Album Reviews

Funeral For A Friend – Casually Dressed & Deep In Conversation

(Infectious) UK release date: 13 October 2003


Funeral For A Friend - Casually Dressed & Deep In Conversation Funeral For A Friend may share their name with an Elton John, ahem, “classic”, but their music bears about as much resemblance to that of his tantrum-ness as Tarantino does to Walt Disney.

In fact, with its twists and turns, explosive action and unconventional refrains, this debut album is not unlike a Tarantino film, though thankfully more Pulp Fiction than Jackie Brown.

If the hype generated by certain publications is to be believed (guilty as charged, m’lord), then Casually Dressed… is about to make these Welshmen the biggest rock band hailing from the British Isles.

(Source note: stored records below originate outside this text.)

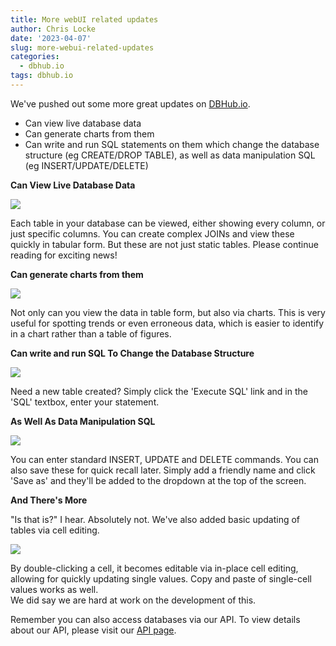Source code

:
 ```yaml
---
title: More webUI related updates
author: Chris Locke
date: '2023-04-07'
slug: more-webui-related-updates
categories:
  - dbhub.io
tags: dbhub.io
---
```


We've pushed out some more great updates on [DBHub.io](https://dbhub.io).

* Can view live database data
* Can generate charts from them
* Can write and run SQL statements on them which change the database structure (eg CREATE/DROP TABLE), as well as data manipulation SQL (eg INSERT/UPDATE/DELETE)

**Can View Live Database Data**

![](/images/Screenshot_20230409_092605.png)

Each table in your database can be viewed, either showing every column, or just specific columns.  You can create complex JOINs and view these quickly in tabular form. 
But these are not just static tables.  Please continue reading for exciting news!

**Can generate charts from them**

![](/images/Screenshot_20230409_093218.png)

Not only can you view the data in table form, but also via charts.  This is very useful for spotting trends or even erroneous data, which is easier to identify in a chart rather than a table of figures.

**Can write and run SQL To Change the Database Structure**

![](/images/Screenshot_20230409_085418.png)

Need a new table created?  Simply click the 'Execute SQL' link and in the 'SQL' textbox, enter your statement.

**As Well As Data Manipulation SQL**

![](/images/Screenshot_20230409_091456.png)

You can enter standard INSERT, UPDATE and DELETE commands.  You can also save these for quick recall later.  Simply add a friendly name and click 'Save as' and they'll be added to the dropdown at the top of the screen.

**And There's More**

"Is that is?" I hear.  Absolutely not.  We've also added basic updating of tables via cell editing.  

![](/images/Screenshot_20230409_131314.png)

By double-clicking a cell, it becomes editable via in-place cell editing, allowing for quickly updating single values. Copy and paste of single-cell values works as well.  
We did say we are hard at work on the development of this.


Remember you can also access databases via our API.  To view details about our API, please visit our [API page](https://api.dbhub.io/).
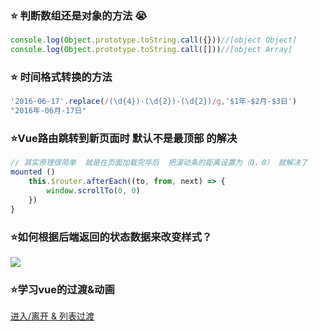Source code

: ### :star: 判断数组还是对象的方法  😭

```javaScript
console.log(Object.prototype.toString.call({}))//[object Object]
console.log(Object.prototype.toString.call([]))//[object Array]
```

### :star: 时间格式转换的方法

```javaScript
'2016-06-17'.replace(/(\d{4})-(\d{2})-(\d{2})/g,'$1年-$2月-$3日')
"2016年-06月-17日"
```

### :star:Vue路由跳转到新页面时 默认不是最顶部 的解决

```javaScript
// 其实原理很简单  就是在页面加载完毕后  把滚动条的距离设置为（0，0） 就解决了  
mounted () 
    this.$router.afterEach((to, from, next) => {
        window.scrollTo(0, 0)
    })
}
```

### :star:如何根据后端返回的状态数据来改变样式？
![](https://user-gold-cdn.xitu.io/2020/6/10/1729e2349cd5af74?w=1314&h=951&f=png&s=156826)

### :star:学习vue的过渡&动画

[进入/离开 & 列表过渡](https://cn.vuejs.org/v2/guide/transitions.html)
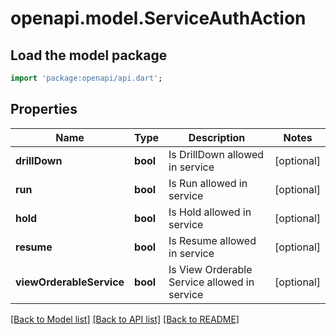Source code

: # openapi.model.ServiceAuthAction

## Load the model package
```dart
import 'package:openapi/api.dart';
```

## Properties
Name | Type | Description | Notes
------------ | ------------- | ------------- | -------------
**drillDown** | **bool** | Is DrillDown allowed in service | [optional] 
**run** | **bool** | Is Run allowed in service | [optional] 
**hold** | **bool** | Is Hold allowed in service | [optional] 
**resume** | **bool** | Is Resume allowed in service | [optional] 
**viewOrderableService** | **bool** | Is View Orderable Service allowed in service | [optional] 

[[Back to Model list]](../README.md#documentation-for-models) [[Back to API list]](../README.md#documentation-for-api-endpoints) [[Back to README]](../README.md)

And when we say “rock”, we mean “RAWK!”, not some watered-down mush that Mondeo Man can play on his Stereo(phonics) and so deceive himself into thinking that he’s “into” music.

Casually Dressed… is everything that debut albums so often aren’t: assured and quietly confident but not swaggering; expertly walking the tightrope between the chasms of unashamed commercialism and artistic integrity; and where every song has been thought through and well-executed.

With tracks such as Rookie Of The Year, Bend Your Arms To Look Like Wings and Moments Forever Faded, Funeral For A Friend flip between pop-punk to full-throated metal in the bat of an eyelid, but with the emphasis firmly on melody and choruses that drip, drip, drip into your consciousness and then refuse to flow away again.

The likes of Escape Artists Never Die and Novella showcase the fact that this is a band who have way more than three chords and a handful of standard heavy metal riffs in their armoury. Instead, the guitar patterns are complex and intricate while the songs change time signatures and dance from metallic bluster to acoustic breaks.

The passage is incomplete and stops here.